ABC News broke the story on Tuesday, which alleges that officers Tova Noel, 31, and Michael Thomas, 41, falsified official records to cover up their own failure to monitor accused sex offender Jeffrey Epstein.

Specifically, the pair were charged with “making false records and conspiring to make false records and to defraud the United States by impairing the lawful functions of the Metropolitan Correctional Center, a Manhattan detention facility that houses federal inmates,” according to a statement from the Southern District of New York.

Those charges, along with additional charges of conspiracy, each carry a maximum five-year prison sentence if found guilty.

“As alleged, the defendants had a duty to ensure the safety and security of federal inmates in their care at the Metropolitan Correctional Center. Instead, they repeatedly failed to conduct mandated checks on inmates, and lied on official forms to hide their dereliction,” U.S. Attorney for the Southern District of New York Geoffrey Berman said in the release.

According to the indictment, in the eight hours before Epstein was found unresponsive in his cell no one checked on him. To make matters worse, court documents also confirm that Epstein previously tried to kill himself in July – which suggests he should have been under increased monitoring.

Instead, prosecutors allege that Noel and Thomas, who were the only officers on duty in Epstein’s block, fell asleep for two hours during their shift. When they weren’t sleeping, it is said that they spent their remaining time surfing the internet for furniture sales and sports news.

Thomas had been a correctional officer in the jail since 2007, and Noel since 2016.

According to the Federal Bureau of Prisons, which runs the facility, there hadn’t been an inmate suicide in the jail since 2006. That is, before Jeffrey Epstein’s high-profile case.

Both Noel and Thomas pleaded not guilty and were released on $100,000 bond each. They are currently due for a pretrial conference on Dec. 11.

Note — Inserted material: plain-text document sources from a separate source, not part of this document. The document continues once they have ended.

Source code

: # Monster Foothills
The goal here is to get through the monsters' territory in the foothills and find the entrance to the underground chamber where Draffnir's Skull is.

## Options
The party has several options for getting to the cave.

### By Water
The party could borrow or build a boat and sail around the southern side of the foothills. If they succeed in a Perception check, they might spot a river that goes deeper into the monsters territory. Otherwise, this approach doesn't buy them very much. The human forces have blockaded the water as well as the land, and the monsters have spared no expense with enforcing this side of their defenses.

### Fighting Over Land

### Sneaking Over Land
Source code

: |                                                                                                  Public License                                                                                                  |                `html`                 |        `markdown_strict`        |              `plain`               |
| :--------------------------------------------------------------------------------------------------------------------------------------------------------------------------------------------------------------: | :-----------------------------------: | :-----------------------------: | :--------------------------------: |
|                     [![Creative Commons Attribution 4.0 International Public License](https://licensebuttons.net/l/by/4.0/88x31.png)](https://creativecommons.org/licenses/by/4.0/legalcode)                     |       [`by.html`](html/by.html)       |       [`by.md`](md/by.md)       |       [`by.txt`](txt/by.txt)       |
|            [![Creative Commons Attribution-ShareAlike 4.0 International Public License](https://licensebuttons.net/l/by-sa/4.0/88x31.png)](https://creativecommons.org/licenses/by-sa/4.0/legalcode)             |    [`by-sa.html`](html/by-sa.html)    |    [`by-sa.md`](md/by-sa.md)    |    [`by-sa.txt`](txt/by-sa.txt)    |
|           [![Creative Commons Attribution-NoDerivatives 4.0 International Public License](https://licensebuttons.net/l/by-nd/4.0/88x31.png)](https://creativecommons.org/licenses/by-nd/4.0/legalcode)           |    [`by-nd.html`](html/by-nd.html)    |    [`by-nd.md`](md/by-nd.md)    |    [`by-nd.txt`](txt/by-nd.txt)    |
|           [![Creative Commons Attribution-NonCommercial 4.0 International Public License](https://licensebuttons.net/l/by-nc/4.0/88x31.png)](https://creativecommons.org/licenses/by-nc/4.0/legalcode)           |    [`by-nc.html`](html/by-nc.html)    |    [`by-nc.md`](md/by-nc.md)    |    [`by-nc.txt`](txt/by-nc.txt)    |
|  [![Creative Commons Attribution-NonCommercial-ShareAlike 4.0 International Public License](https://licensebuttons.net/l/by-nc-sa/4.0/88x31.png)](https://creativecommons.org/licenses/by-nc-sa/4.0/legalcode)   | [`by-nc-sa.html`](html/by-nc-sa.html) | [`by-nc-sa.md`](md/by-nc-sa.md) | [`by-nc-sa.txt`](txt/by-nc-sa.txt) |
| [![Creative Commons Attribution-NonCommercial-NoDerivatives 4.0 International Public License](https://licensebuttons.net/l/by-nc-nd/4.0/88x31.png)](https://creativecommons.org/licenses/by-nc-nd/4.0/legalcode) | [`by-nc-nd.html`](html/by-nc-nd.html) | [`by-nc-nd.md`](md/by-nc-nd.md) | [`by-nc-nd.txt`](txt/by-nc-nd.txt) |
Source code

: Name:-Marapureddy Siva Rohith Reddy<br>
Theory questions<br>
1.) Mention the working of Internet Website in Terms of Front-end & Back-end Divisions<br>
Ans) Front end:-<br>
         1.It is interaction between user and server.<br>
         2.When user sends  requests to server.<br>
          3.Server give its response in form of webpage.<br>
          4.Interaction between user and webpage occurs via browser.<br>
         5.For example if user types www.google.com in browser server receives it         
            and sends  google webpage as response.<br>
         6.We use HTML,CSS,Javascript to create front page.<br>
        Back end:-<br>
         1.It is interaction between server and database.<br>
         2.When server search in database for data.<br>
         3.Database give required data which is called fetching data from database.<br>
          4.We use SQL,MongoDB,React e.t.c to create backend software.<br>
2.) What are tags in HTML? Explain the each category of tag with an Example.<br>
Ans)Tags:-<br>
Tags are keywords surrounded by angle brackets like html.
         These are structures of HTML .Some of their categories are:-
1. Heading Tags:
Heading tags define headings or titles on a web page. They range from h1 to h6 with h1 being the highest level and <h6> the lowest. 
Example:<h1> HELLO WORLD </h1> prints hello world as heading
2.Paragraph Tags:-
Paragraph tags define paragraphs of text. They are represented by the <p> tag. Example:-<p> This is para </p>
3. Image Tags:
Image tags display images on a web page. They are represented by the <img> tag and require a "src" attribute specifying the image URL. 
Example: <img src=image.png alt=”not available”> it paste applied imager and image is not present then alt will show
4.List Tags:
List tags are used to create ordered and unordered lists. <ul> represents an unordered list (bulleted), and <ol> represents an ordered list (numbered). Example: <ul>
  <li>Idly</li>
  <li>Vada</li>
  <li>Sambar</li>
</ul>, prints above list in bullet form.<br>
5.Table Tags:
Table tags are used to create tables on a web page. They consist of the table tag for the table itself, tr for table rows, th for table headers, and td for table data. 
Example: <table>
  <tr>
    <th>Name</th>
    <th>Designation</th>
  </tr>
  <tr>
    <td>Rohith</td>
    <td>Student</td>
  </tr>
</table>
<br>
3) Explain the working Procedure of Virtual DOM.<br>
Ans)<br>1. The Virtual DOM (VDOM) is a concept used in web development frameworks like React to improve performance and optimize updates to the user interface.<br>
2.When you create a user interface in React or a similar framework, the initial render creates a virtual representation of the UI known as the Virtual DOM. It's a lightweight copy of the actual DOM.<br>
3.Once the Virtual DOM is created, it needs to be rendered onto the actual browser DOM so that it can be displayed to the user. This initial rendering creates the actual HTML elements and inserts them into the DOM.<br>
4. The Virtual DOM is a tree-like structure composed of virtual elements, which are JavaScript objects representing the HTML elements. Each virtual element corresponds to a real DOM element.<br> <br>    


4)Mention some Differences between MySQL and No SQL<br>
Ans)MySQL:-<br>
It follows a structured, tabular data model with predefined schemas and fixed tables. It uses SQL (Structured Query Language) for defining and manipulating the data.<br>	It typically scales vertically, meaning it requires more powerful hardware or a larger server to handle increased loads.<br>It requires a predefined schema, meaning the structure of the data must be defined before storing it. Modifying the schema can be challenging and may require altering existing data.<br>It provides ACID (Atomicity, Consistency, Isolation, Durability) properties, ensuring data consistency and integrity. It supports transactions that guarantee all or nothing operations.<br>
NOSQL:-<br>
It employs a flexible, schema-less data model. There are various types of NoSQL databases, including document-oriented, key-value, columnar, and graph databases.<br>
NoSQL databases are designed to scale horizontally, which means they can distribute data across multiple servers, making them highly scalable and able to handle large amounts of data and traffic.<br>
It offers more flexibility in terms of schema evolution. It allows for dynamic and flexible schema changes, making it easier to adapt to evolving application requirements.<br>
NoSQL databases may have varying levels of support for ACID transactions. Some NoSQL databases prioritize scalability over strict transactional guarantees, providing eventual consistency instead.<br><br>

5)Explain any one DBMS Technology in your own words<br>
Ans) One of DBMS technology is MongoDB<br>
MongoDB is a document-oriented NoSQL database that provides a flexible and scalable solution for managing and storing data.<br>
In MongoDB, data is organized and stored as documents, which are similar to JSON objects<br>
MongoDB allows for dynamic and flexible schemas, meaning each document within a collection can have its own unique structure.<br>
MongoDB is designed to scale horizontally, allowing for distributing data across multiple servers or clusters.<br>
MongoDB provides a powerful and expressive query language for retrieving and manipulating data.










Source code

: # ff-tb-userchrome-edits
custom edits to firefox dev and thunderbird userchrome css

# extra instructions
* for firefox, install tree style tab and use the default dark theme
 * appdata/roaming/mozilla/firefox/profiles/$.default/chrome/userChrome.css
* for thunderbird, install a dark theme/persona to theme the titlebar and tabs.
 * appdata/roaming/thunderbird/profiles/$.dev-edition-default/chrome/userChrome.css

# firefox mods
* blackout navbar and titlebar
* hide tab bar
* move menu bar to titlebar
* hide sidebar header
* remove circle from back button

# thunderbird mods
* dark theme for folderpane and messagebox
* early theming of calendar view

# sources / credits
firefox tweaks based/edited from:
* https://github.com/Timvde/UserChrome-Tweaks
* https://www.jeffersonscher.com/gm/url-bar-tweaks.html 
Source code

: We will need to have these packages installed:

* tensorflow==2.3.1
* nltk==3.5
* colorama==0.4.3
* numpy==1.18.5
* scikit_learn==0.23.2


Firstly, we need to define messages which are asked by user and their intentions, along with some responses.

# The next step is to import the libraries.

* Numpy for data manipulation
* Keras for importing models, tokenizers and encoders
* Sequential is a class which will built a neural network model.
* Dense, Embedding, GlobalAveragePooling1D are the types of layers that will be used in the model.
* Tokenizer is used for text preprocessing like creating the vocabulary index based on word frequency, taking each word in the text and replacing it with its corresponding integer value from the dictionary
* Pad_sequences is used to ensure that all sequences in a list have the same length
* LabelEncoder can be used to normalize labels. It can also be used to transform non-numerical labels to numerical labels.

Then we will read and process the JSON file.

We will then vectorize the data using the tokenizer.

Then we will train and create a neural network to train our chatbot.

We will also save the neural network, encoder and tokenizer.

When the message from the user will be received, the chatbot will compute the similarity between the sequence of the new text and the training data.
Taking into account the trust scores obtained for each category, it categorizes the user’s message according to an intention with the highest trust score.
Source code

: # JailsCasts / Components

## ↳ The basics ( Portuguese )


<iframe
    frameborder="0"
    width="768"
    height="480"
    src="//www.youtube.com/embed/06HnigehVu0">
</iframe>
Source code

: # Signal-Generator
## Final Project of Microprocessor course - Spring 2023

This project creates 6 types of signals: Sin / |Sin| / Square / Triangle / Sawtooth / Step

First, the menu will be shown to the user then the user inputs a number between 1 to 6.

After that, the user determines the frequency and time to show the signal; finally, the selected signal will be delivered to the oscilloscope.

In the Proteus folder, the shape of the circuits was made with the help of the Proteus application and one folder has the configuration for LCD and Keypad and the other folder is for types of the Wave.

The officers have the support of The Bureau of Prisons local union, which released a statement through Local President Tyrone Covington saying:

“We are disappointment with the indictments released today by the Southern District of New York. These indictments don’t address the core issues inside of the Metropolitan Correctional Center New York or the Federal Prison system in its entirety. These staff were placed in an assignment where the tools and resources needed to be successful were not available. Simply assigning blame will not correct the staff shortages that put this chain of events in place.”

Covington continued, “While the indictment indicates these staff did not conduct [a] 30 minute round, it is a fact that even had they conducted the 30 minute rounds, Mr. Epstein still would’ve had 29 minutes to take his own life. It is clear to us that these indictments are a mask to cover up the true issues and merely be able to create a narrative that government has taken action. The Council Of Prisons Local 3148 will stand with all staff impacted by the events at MCC NY. We encourage the public at large to look at the facts of this event. It is important not to rush to judgment but instead be mindful and open to all the facts in the case.”

It’s all yet another twist in the Jeffrey Epstein case, which has rocked social media with a flood of memes calling attention to the bizarre circumstances surrounding his death.

Part of the interest in the Epstein saga is related to his previous ties to high-profile individuals ranging from former US President Bill Clinton, Prince Andrew, billionaire Bill Gates, President Donald Trump, and others.